Mitch McConnell Pledges Senate Vote on Ruth Bader Ginsburg's Replacement Just Hours After Her Death

"We will keep our promise," vowed McConnell

Mitch McConnell, Ruth Bader Ginsburg
Mitch McConnell, Ruth Bader Ginsburg. Photo: Getty IMages (2)

Senate Majority leader Mitch McConnell vowed that the Senate will vote on a replacement for Supreme Court Justice Ruth Bader Ginsburg, who died at her home on Friday due to complications of metastatic cancer, just hours after the news was publicly announced.

"In the last midterm election before Justice Scalia’s death in 2016, Americans elected a Republican Senate majority because we pledged to check and balance the last days of a lame-duck president’s second term," said McConnell, 78, in a statement on the passing of the 87-year-old Supreme Court Justice. "We kept our promise. Since the 1880s, no Senate has confirmed an opposite-party president’s Supreme Court nominee in a presidential election year."

"By contrast, Americans reelected our majority in 2016 and expanded it in 2018 because we pledged to work with President Trump and support his agenda, particularly his outstanding appointments to the federal judiciary," the statement continued.

"Once again, we will keep our promise. President Trump’s nominee will receive a vote on the floor of the United States Senate."

Ruth Bader Ginsburg
Ruth Bader Ginsburg. Collection of the Supreme Court of the United States

In his own statement, delivered live to the press Friday, Democratic Presidential nominee Joe Biden issued a strong rebuttal of McConnell's wishes to confirm a justice before the upcoming election.

"Let me be clear: the voters should pick the President and the President should pick the Justice for the Senate to consider," Biden said. "This was the position the Republican Senate took in 2016, when there were almost ten months to go before the election. That's the position the United States Senate must take today."

As Biden notes, McConnell's stance on Supreme Court confirmations in election years has seemingly evolved over time to suit his own political needs. When conservative Justice Antonin Scalia died in 2016, McConnell declared it too close to Election Day to consider a replacement, ultimately blocking the nomination of then-President Barack Obama's choice for the high court, Merrick Garland.

At the time, McConnell, a Republican, said elected officials should "give the people a voice in the filling of this vacancy" by waiting until the next president took office.

Scalia died 269 days before the 2016 election. By contrast, Ginsburg's death occurred just 45 days away from the 2020 Presidential election.

McConnell's statement drew ire from a wide swath of Democrats, including Ed Markey, who said McConnell had "set the precedent" in handling Supreme Court nominations in election years.

"No Supreme Court vacancies filled in an election year. If he violates it, when Democrats control the Senate in the next Congress, we must abolish the filibuster and expand the Supreme Court," tweeted Markey.

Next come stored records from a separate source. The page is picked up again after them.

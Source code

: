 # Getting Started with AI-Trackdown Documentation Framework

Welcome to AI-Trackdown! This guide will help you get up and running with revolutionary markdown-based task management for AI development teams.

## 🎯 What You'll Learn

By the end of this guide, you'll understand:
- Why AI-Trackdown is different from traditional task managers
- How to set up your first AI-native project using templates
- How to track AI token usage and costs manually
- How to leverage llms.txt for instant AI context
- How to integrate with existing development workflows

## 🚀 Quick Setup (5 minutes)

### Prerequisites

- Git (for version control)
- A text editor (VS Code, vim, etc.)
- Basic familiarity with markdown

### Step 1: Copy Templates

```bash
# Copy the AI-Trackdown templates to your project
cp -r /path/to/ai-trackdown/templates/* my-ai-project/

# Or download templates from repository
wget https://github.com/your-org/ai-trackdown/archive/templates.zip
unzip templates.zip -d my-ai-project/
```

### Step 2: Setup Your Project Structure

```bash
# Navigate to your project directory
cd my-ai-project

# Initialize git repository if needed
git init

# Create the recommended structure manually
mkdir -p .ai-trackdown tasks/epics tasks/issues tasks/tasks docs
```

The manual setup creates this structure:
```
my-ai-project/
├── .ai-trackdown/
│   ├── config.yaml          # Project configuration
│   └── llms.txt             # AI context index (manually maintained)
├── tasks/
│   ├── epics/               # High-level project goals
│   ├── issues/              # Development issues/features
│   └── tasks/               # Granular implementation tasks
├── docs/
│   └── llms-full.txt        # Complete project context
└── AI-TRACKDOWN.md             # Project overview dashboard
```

Sen. Chuck Schumer, the Democratic leader in the Senate, echoed Biden's statement on Friday: "The American people should have a voice in the selection of their next Supreme Court Justice. Therefore, this vacancy should not be filled until we have a new president."

Ginsburg herself is said to have specifically told family members that she did not wish to be replaced before the election.

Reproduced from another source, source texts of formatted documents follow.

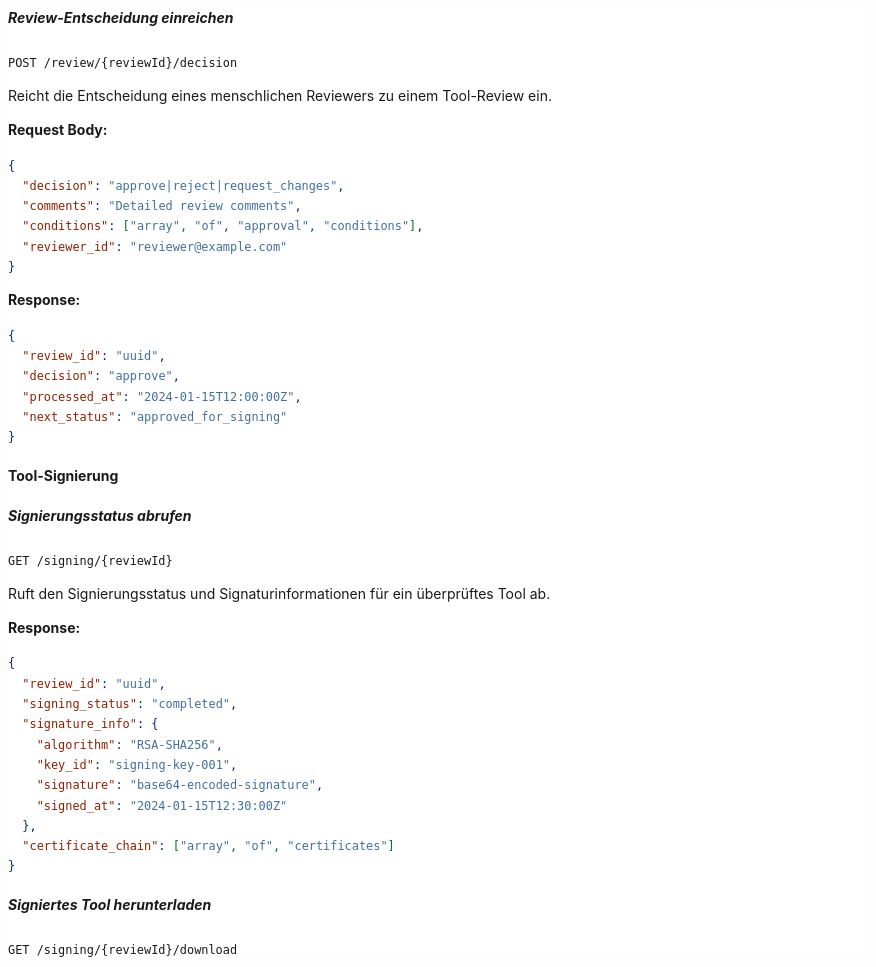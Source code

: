 ##### Review-Entscheidung einreichen
```http
POST /review/{reviewId}/decision
```

Reicht die Entscheidung eines menschlichen Reviewers zu einem Tool-Review ein.

**Request Body:**
```json
{
  "decision": "approve|reject|request_changes",
  "comments": "Detailed review comments",
  "conditions": ["array", "of", "approval", "conditions"],
  "reviewer_id": "reviewer@example.com"
}
```

**Response:**
```json
{
  "review_id": "uuid",
  "decision": "approve",
  "processed_at": "2024-01-15T12:00:00Z",
  "next_status": "approved_for_signing"
}
```

#### Tool-Signierung

##### Signierungsstatus abrufen
```http
GET /signing/{reviewId}
```

Ruft den Signierungsstatus und Signaturinformationen für ein überprüftes Tool ab.

**Response:**
```json
{
  "review_id": "uuid",
  "signing_status": "completed",
  "signature_info": {
    "algorithm": "RSA-SHA256",
    "key_id": "signing-key-001",
    "signature": "base64-encoded-signature",
    "signed_at": "2024-01-15T12:30:00Z"
  },
  "certificate_chain": ["array", "of", "certificates"]
}
```

##### Signiertes Tool herunterladen
```http
GET /signing/{reviewId}/download
```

NPR's Nina Totenberg, a close personal friend of Ginsburg’s, reported shortly after news of her death that the Justice had dictated to her granddaughter, Clara Spera, this statement in recent days: "My most fervent wish is that I will not be replaced until a new president is installed."

RELATED VIDEO: Ruth Bader Ginsburg, Supreme Court Justice and Liberal Icon, Dies at 87

President Donald Trump — who expressed surprise at learning of the news of Ginsburg's death — spoke in general terms about the high court during a campaign rally Friday. “We will nominate judges and justices who interpret the Constitution as written,” Trump, 74, said, according to The Washington Post.

ABC News reports that Trump will likely put forth a nominee in the coming days. Among the top names reported to be in consideration for the post are Amy Coney Barrett, a former Notre Dame Law School professor and Judge on the 7th Circuit U.S. Court of Appeals who once clerked for Scalia and Joan Larsen, who was confirmed to the U.S. Court of Appeals for the Sixth Circuit in 2017 after being nominated by Trump.

The Senate — in which Republicans currently hold 53 seats — will need a majority to confirm a nominee, a process that could be stymied by conservative holdouts.

Shortly before the announcement of Ginsburg's death Friday, Republican Sen. Lisa Murkowski said in an interview with Alaska Public Media: "I would not vote to confirm a Supreme Court nominee. We are 50 some days away from an election." Maine Sen. Susan Collins, also a Republican, has reportedly said she would not seat a Supreme Court justice so close to the election.